But, it's also the kind you start and hope will be a great, long ride. A chunkster by its very definition.

Eveline Auerbach is the "American Girl" of this novel—a high school student of the late 1970s. Hamann takes us through a handful of Eveline's adolescent/young adult years as she finishes high school, attends NYU (shout out!), and, essentially, grows up in the pre-technological early 1980s.

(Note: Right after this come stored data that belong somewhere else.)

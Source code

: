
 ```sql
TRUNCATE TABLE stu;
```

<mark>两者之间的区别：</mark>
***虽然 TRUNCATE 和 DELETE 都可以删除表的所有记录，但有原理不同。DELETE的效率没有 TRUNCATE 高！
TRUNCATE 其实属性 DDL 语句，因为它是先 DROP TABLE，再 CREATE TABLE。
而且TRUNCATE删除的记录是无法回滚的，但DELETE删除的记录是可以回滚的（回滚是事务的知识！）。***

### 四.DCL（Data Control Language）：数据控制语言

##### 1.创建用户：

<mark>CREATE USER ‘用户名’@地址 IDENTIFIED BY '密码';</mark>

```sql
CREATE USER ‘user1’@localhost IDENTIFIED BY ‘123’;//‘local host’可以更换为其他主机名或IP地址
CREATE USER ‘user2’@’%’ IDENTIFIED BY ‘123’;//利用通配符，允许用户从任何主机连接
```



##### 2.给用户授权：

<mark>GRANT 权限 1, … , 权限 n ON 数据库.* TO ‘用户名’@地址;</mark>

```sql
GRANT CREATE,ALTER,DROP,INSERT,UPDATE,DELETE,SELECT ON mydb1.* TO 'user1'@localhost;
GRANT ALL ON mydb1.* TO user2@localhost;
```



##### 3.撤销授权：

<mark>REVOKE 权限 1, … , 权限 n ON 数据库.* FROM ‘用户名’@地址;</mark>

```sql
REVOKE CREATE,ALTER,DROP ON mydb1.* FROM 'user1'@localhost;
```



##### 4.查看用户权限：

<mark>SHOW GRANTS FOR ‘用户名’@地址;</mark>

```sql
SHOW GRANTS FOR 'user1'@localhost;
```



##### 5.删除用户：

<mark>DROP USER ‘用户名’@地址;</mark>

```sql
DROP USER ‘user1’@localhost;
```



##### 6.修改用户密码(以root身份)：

I say Eveline "grows up" in this novel because she does. But it's not that first foray into maturity that comes in your mid-teens...its that second big jump that doesn't feel as monumental because it doesn't come with a driver's license or the ability to vote. This is the "growing up" that comes with emotional turbulence, when your little bubble bursts and the world suddenly seems bigger and scarier and everything seems more real, when you suddenly realize that you are living as part of the world and not just observing it. For Eveline, this came through her relationship with Rourke, a college age-ish guy who helped with the yearly high school drama production.

Eveline seems to me to be the kind of girl that claims to be soooooo misunderstood, that is, if she cared enough about herself to self-identify. She's introspective and notices everything. For the span of the novel, it's like she's trying to find her own identity but finds it easier to just meld with the people around her. From the author's tone, Eveline constantly sounds mopey. She seems depressed to the point where she's just apathetic, rolling with life rather than actively living it. For this reason, I never really liked Eveline. It took her about 580 pages to stand up and participate in her life. She reminded me a lot of Noa Weber who just couldn't get over a guy she was never really with. I never understood how Eveline's life could be so affected by this relationship, because it was never described in great detail...or at least great enough detail that made me care and sympathize with her.

But oh, you know what was lovely? Hamann's language. Her words cause you to gently drift through this novel.

"He wanted me to know he regretted using words on me so soon after using words on them and that the words reserved for me were different words" (p 176).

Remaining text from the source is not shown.